--- Source material Enclosed Below ---

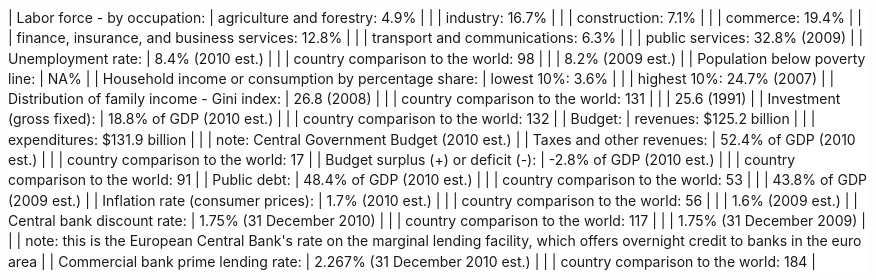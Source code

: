 | Labor force - by occupation: | agriculture and forestry: 4.9% |
| | industry: 16.7% |
| | construction: 7.1% |
| | commerce: 19.4% |
| | finance, insurance, and business services: 12.8% |
| | transport and communications: 6.3% |
| | public services: 32.8% (2009) |
| Unemployment rate: | 8.4% (2010 est.) |
| | country comparison to the world: 98 |
| | 8.2% (2009 est.) |
| Population below poverty line: | NA% |
| Household income or consumption by percentage share: | lowest 10%: 3.6% |
| | highest 10%: 24.7% (2007) |
| Distribution of family income - Gini index: | 26.8 (2008) |
| | country comparison to the world: 131 |
| | 25.6 (1991) |
| Investment (gross fixed): | 18.8% of GDP (2010 est.) |
| | country comparison to the world: 132 |
| Budget: | revenues: $125.2 billion |
| | expenditures: $131.9 billion |
| | note: Central Government Budget (2010 est.) |
| Taxes and other revenues: | 52.4% of GDP (2010 est.) |
| | country comparison to the world: 17 |
| Budget surplus (+) or deficit (-): | -2.8% of GDP (2010 est.) |
| | country comparison to the world: 91 |
| Public debt: | 48.4% of GDP (2010 est.) |
| | country comparison to the world: 53 |
| | 43.8% of GDP (2009 est.) |
| Inflation rate (consumer prices): | 1.7% (2010 est.) |
| | country comparison to the world: 56 |
| | 1.6% (2009 est.) |
| Central bank discount rate: | 1.75% (31 December 2010) |
| | country comparison to the world: 117 |
| | 1.75% (31 December 2009) |
| | note: this is the European Central Bank's rate on the marginal lending facility, which offers overnight credit to banks in the euro area |
| Commercial bank prime lending rate: | 2.267% (31 December 2010 est.) |
| | country comparison to the world: 184 |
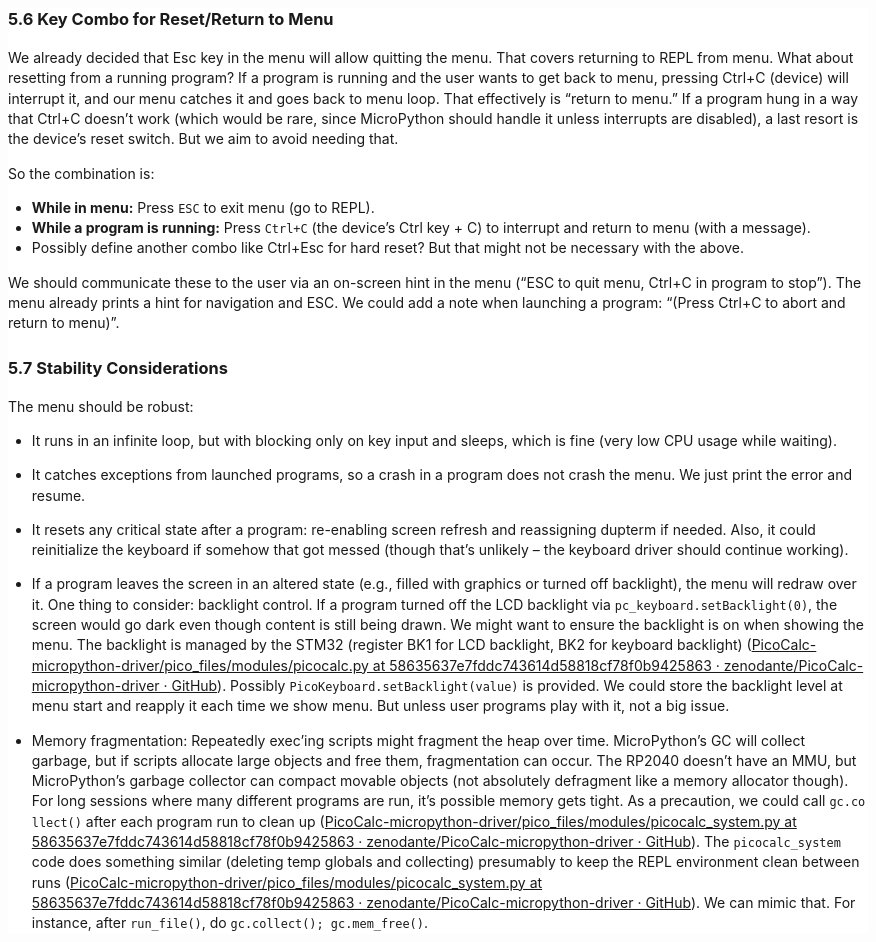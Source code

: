 ### 5.6 Key Combo for Reset/Return to Menu

We already decided that Esc key in the menu will allow quitting the menu. That covers returning to REPL from menu. What about resetting from a running program? If a program is running and the user wants to get back to menu, pressing Ctrl+C (device) will interrupt it, and our menu catches it and goes back to menu loop. That effectively is “return to menu.” If a program hung in a way that Ctrl+C doesn’t work (which would be rare, since MicroPython should handle it unless interrupts are disabled), a last resort is the device’s reset switch. But we aim to avoid needing that.

So the combination is:
- **While in menu:** Press `ESC` to exit menu (go to REPL).
- **While a program is running:** Press `Ctrl+C` (the device’s Ctrl key + C) to interrupt and return to menu (with a message).
- Possibly define another combo like Ctrl+Esc for hard reset? But that might not be necessary with the above.

We should communicate these to the user via an on-screen hint in the menu (“ESC to quit menu, Ctrl+C in program to stop”). The menu already prints a hint for navigation and ESC. We could add a note when launching a program: “(Press Ctrl+C to abort and return to menu)”.

### 5.7 Stability Considerations

The menu should be robust:
- It runs in an infinite loop, but with blocking only on key input and sleeps, which is fine (very low CPU usage while waiting).
- It catches exceptions from launched programs, so a crash in a program does not crash the menu. We just print the error and resume.
- It resets any critical state after a program: re-enabling screen refresh and reassigning dupterm if needed. Also, it could reinitialize the keyboard if somehow that got messed (though that’s unlikely – the keyboard driver should continue working).
- If a program leaves the screen in an altered state (e.g., filled with graphics or turned off backlight), the menu will redraw over it. One thing to consider: backlight control. If a program turned off the LCD backlight via `pc_keyboard.setBacklight(0)`, the screen would go dark even though content is still being drawn. We might want to ensure the backlight is on when showing the menu. The backlight is managed by the STM32 (register BK1 for LCD backlight, BK2 for keyboard backlight) ([PicoCalc-micropython-driver/pico_files/modules/picocalc.py at 58635637e7fddc743614d58818cf78f0b9425863 · zenodante/PicoCalc-micropython-driver · GitHub](https://github.com/zenodante/PicoCalc-micropython-driver/blob/58635637e7fddc743614d58818cf78f0b9425863/pico_files/modules/picocalc.py#:~:text=def%20backlight)). Possibly `PicoKeyboard.setBacklight(value)` is provided. We could store the backlight level at menu start and reapply it each time we show menu. But unless user programs play with it, not a big issue.

- Memory fragmentation: Repeatedly exec’ing scripts might fragment the heap over time. MicroPython’s GC will collect garbage, but if scripts allocate large objects and free them, fragmentation can occur. The RP2040 doesn’t have an MMU, but MicroPython’s garbage collector can compact movable objects (not absolutely defragment like a memory allocator though). For long sessions where many different programs are run, it’s possible memory gets tight. As a precaution, we could call `gc.collect()` after each program run to clean up ([PicoCalc-micropython-driver/pico_files/modules/picocalc_system.py at 58635637e7fddc743614d58818cf78f0b9425863 · zenodante/PicoCalc-micropython-driver · GitHub](https://github.com/zenodante/PicoCalc-micropython-driver/blob/58635637e7fddc743614d58818cf78f0b9425863/pico_files/modules/picocalc_system.py#:~:text=if%20k%20not%20in%20keep_vars%3A)). The `picocalc_system` code does something similar (deleting temp globals and collecting) presumably to keep the REPL environment clean between runs ([PicoCalc-micropython-driver/pico_files/modules/picocalc_system.py at 58635637e7fddc743614d58818cf78f0b9425863 · zenodante/PicoCalc-micropython-driver · GitHub](https://github.com/zenodante/PicoCalc-micropython-driver/blob/58635637e7fddc743614d58818cf78f0b9425863/pico_files/modules/picocalc_system.py#:~:text=if%20k%20not%20in%20keep_vars%3A)). We can mimic that. For instance, after `run_file()`, do `gc.collect(); gc.mem_free()`.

--- End of Enclosed Source material ---

**Task to complete:** Find how many lines in the material above contain "comparison", and answer with that number only.

**Response below:** 9